--- START ---

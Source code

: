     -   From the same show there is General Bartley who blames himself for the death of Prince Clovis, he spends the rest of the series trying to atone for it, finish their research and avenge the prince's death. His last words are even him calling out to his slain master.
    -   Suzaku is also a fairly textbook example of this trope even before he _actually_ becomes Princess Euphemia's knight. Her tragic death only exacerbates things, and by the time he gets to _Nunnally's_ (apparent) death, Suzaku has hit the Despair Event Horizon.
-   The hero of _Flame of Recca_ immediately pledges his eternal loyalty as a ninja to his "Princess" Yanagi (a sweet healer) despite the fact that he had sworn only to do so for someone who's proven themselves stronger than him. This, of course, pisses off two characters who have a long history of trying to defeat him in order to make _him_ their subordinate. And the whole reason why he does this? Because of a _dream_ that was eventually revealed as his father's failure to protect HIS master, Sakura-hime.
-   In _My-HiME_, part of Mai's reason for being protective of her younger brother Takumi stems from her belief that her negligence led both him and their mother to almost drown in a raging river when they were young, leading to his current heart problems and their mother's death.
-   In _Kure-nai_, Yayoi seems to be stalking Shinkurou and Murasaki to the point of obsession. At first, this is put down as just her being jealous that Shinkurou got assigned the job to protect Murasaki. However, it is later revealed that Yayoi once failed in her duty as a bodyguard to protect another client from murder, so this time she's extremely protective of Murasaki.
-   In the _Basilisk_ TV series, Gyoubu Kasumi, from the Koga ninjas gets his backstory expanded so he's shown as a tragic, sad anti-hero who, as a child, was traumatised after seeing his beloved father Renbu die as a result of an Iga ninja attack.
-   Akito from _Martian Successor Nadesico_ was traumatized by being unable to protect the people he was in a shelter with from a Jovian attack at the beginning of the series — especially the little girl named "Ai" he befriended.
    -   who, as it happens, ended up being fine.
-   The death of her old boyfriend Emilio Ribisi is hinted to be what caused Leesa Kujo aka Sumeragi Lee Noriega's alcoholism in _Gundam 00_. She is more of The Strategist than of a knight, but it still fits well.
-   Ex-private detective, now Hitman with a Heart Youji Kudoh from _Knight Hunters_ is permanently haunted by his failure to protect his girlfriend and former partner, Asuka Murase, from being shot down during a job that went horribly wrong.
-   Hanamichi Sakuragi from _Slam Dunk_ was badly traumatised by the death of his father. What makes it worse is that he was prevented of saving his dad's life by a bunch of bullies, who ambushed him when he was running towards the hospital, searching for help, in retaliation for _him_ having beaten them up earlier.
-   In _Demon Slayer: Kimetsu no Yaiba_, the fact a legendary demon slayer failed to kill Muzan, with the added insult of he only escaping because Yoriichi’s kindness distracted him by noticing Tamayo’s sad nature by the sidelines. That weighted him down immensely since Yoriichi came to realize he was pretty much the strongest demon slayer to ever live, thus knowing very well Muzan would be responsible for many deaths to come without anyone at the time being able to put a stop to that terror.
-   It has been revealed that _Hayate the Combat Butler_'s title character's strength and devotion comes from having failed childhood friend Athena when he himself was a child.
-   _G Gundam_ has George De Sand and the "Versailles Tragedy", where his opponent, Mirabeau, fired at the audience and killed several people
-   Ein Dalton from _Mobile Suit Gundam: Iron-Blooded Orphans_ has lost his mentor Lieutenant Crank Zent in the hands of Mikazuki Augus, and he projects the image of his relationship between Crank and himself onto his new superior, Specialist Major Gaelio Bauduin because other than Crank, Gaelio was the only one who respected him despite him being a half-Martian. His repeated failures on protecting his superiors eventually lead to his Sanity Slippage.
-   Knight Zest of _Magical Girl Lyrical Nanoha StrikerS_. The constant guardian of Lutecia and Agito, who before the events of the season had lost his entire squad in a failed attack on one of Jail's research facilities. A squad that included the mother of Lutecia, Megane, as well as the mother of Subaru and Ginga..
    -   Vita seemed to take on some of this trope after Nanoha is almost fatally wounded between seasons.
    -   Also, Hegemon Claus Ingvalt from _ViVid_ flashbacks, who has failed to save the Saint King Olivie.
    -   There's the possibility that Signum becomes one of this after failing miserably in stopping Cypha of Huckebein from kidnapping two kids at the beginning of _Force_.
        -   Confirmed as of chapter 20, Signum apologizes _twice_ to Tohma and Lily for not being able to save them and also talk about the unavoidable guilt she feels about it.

--- END ---
--- START ---

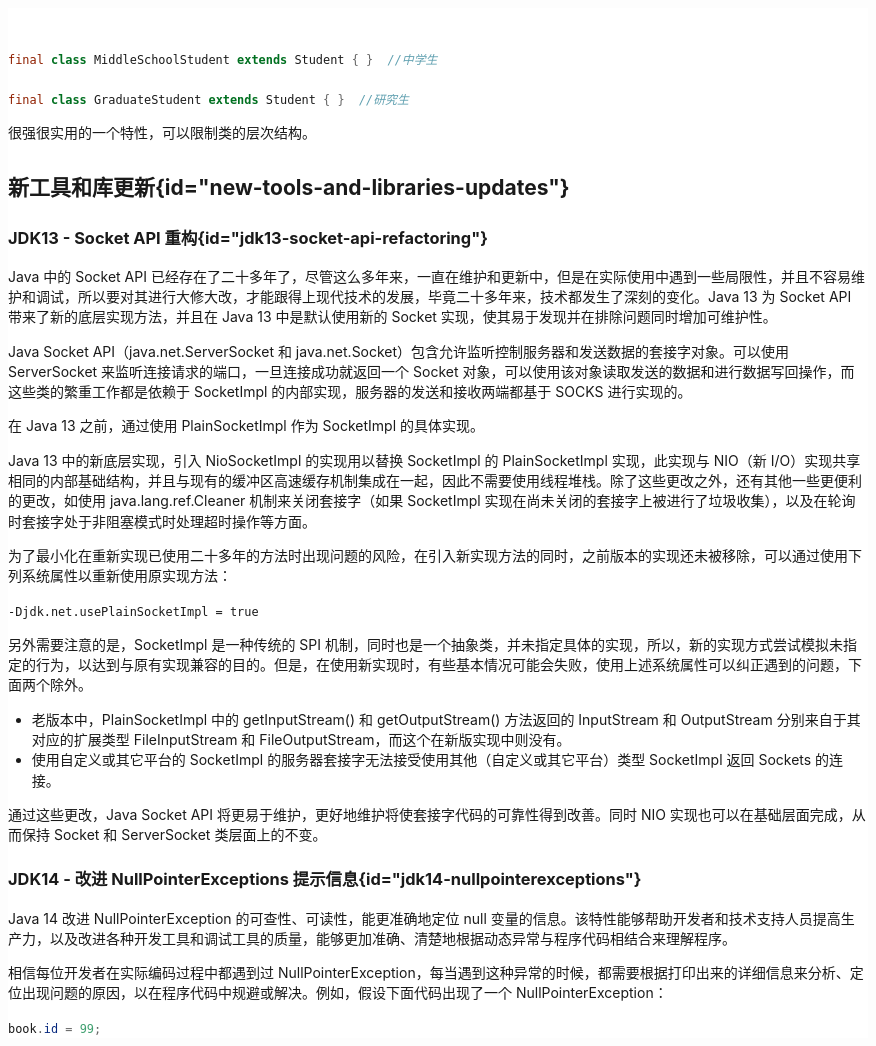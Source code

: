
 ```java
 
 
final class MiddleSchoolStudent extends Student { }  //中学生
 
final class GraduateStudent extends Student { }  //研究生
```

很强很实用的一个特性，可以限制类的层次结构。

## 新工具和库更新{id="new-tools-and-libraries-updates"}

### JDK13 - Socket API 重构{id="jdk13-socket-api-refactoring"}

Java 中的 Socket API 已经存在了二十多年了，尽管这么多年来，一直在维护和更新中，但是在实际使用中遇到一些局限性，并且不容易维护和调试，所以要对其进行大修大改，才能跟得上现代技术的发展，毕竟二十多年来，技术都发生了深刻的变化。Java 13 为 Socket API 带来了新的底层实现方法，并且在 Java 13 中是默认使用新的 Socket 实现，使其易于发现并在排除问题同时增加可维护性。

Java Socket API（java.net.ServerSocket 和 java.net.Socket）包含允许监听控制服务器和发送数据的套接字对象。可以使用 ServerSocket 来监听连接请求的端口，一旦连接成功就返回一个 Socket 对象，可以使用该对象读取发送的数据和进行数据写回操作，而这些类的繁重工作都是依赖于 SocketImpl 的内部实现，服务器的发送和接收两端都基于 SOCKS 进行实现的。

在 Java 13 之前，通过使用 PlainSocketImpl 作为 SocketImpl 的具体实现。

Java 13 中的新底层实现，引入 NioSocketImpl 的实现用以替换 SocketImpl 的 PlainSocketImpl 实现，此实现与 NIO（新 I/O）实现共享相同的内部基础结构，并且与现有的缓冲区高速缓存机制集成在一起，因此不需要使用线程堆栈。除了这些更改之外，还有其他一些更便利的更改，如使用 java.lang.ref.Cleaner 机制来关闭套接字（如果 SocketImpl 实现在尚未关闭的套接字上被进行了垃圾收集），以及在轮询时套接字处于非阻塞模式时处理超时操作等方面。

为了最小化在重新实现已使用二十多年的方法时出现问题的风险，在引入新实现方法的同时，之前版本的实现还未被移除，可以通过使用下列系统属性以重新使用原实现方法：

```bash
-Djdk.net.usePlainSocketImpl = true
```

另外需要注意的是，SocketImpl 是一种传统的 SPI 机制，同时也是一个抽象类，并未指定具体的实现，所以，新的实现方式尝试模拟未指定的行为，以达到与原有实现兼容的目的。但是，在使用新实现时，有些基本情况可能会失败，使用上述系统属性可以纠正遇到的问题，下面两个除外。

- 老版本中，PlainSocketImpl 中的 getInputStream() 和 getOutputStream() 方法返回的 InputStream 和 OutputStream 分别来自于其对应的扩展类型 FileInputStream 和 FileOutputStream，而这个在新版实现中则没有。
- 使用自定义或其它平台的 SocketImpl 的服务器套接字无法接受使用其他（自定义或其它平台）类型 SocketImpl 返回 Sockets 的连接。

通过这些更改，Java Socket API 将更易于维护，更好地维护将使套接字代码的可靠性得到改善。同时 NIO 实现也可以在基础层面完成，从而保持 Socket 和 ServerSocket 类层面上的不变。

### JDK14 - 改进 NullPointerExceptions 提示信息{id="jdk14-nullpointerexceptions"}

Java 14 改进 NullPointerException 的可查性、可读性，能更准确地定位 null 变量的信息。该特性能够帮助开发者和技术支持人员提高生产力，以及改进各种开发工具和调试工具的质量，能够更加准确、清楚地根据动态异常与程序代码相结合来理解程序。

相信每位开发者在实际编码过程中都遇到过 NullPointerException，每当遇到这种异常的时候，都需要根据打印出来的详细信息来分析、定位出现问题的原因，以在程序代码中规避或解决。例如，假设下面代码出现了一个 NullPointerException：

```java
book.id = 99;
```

--- END ---

## Task details
Tell how many lines above include "despite", and add no other text.

## Answer to this problem
2